A proposed bill in the Colorado state legislature would allocate funds for free public transit rides in a bid to reduce air pollution in the state and encourage greater transit ridership in common, writes Sam Brasch for Colorado Public Radio. State Sen. Faith Winter (D) said, “One way to combat this pollution is to increase ridership on public transportation, which is a challenge in the wake of the pandemic.”

Brasch writes that “if the proposed legislation is passed, the Colorado Energy Office will oversee a new grant program to help eliminate tariffs during the summer ozone season, which runs from June 1 through August 31. It provides sufficient funds to award $11 million annually to the Denver Metro Regional Transportation District and $3 million annually to all other local transportation associations.

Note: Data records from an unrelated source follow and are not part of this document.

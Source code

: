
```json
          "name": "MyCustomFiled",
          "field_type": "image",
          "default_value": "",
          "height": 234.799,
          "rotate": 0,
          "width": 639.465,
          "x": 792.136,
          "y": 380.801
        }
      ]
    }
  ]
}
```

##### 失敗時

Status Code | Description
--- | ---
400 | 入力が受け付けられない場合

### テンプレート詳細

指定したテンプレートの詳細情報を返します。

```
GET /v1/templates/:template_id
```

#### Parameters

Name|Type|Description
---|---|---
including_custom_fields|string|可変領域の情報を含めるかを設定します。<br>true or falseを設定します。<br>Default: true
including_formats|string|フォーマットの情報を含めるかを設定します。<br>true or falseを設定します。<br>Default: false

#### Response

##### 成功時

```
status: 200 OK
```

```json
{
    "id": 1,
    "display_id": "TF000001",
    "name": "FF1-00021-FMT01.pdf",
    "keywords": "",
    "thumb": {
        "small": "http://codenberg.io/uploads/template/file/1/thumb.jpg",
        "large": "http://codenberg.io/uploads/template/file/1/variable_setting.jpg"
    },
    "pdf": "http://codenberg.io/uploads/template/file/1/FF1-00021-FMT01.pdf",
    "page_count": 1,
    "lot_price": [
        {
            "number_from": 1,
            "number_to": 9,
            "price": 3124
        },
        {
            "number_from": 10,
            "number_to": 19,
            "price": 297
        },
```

The proposal was turned down by the Regional Transportation District (RTD), the Denver-area transit agency. “During the negations [sic] On the bill, [Marta Sipeki, RTD’s interim assistant general manager of communications]said RTD executives pushed for a “more cautious and gradual approach” to free transit as the agency struggled to hire enough drivers and deal with a rise in crime, consumption drugs and violence in some of its facilities”.

As a result, if the legislation is passed, the agency will start offering free rides during the month of August rather than all summer for the next two years.